KEABSAHAN SERTIPIKAT HAK MILIK YANG TUMPANG TINDIH
Kata Kunci:
Sertipikat Hak Milik, Cacat Administratif, Sertipikat Tumpang Tindih, Keabsahan Sertipikat, Status Hukum Sertipikat, Kepastian HukumAbstrak
Penelitian ini bertujuan untuk menganalisis keabsahan dan status hukum Sertipikat Hak Milik yang tumpang tindih akibat cacat administratif. Permasalahan penelitian ini dilatarbelakangi oleh masih terjadinya sengketa pertanahan yang timbul sebagai akibat maladministrasi, khususnya kesalahan penunjukan letak (wrong location), yang menimbulkan ketidakpastian hukum mengenai keabsahan dan status hukum sertipikat.
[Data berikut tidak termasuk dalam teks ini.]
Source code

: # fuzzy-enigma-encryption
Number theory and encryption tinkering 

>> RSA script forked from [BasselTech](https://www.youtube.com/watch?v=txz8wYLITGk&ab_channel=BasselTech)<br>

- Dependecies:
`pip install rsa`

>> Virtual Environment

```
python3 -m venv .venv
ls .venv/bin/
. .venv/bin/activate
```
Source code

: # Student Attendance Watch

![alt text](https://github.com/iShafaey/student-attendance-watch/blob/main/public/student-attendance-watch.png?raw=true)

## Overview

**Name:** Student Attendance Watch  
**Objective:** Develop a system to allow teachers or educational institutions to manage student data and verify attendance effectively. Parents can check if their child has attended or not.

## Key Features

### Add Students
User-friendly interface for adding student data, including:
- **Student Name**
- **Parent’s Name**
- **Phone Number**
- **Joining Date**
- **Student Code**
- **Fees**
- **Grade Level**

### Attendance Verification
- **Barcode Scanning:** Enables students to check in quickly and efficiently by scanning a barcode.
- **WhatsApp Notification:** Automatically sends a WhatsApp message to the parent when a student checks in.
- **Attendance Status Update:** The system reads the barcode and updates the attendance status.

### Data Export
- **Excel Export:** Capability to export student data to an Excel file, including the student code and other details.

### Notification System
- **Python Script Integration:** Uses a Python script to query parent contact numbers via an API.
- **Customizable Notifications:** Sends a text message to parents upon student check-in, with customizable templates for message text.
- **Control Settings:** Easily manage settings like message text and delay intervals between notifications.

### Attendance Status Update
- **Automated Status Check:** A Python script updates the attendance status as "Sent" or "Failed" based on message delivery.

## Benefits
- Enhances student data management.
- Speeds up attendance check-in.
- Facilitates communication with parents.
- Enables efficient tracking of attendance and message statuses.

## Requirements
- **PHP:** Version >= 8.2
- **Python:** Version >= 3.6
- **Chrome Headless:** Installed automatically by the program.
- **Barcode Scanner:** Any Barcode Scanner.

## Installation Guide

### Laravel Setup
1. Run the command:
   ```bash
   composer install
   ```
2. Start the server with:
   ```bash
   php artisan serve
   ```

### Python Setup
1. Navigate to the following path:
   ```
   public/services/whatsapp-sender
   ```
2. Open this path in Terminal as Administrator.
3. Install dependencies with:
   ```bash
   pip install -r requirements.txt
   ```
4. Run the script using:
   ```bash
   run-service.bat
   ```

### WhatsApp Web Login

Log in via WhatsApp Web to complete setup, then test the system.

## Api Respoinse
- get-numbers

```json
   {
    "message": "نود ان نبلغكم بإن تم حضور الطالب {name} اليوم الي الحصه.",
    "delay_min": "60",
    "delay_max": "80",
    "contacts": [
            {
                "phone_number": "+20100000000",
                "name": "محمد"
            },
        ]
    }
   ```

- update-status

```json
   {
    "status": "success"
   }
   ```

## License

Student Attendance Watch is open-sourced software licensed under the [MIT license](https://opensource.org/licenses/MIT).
Penelitian ini merupakan penelitian hukum normatif dengan menggunakan pendekatan peraturan perundang-undangan, pendekatan konseptual, dan pendekatan kasus. Bahan hukum yang digunakan terdiri atas bahan hukum primer, sekunder, dan tersier yang dianalisis secara preskriptif. Hasil penelitian menunjukkan bahwa keabsahan sertipikat yang tumpang tindih akibat cacat administratif tidak dapat ditentukan semata-mata berdasarkan terpenuhinya prosedur administrasi, melainkan harus diuji melalui pendekatan legalitas berlapis yang mencakup legalitas formal, legalitas materiil, dan legalitas faktual. Penelitian ini juga menemukan adanya kekaburan parameter dalam menentukan keabsahan sertipikat yang menyebabkan proses evaluasi sering dilakukan secara parsial. Selain itu, status hukum sertipikat ditentukan berdasarkan hasil pemeriksaan secara terintegrasi terhadap ketiga aspek tersebut. Sertipikat dapat tetap sah dan berlaku, dapat dibatalkan (vernietigbaar), atau batal demi hukum (nietig), bergantung pada tingkat dan dampak cacat administratif yang ditemukan terhadap eksistensi hak atas tanah. Oleh karena itu, diperlukan evaluasi yang komprehensif untuk mewujudkan kepastian hukum, keadilan, dan perlindungan hukum dalam penyelesaian sengketa pertanahan.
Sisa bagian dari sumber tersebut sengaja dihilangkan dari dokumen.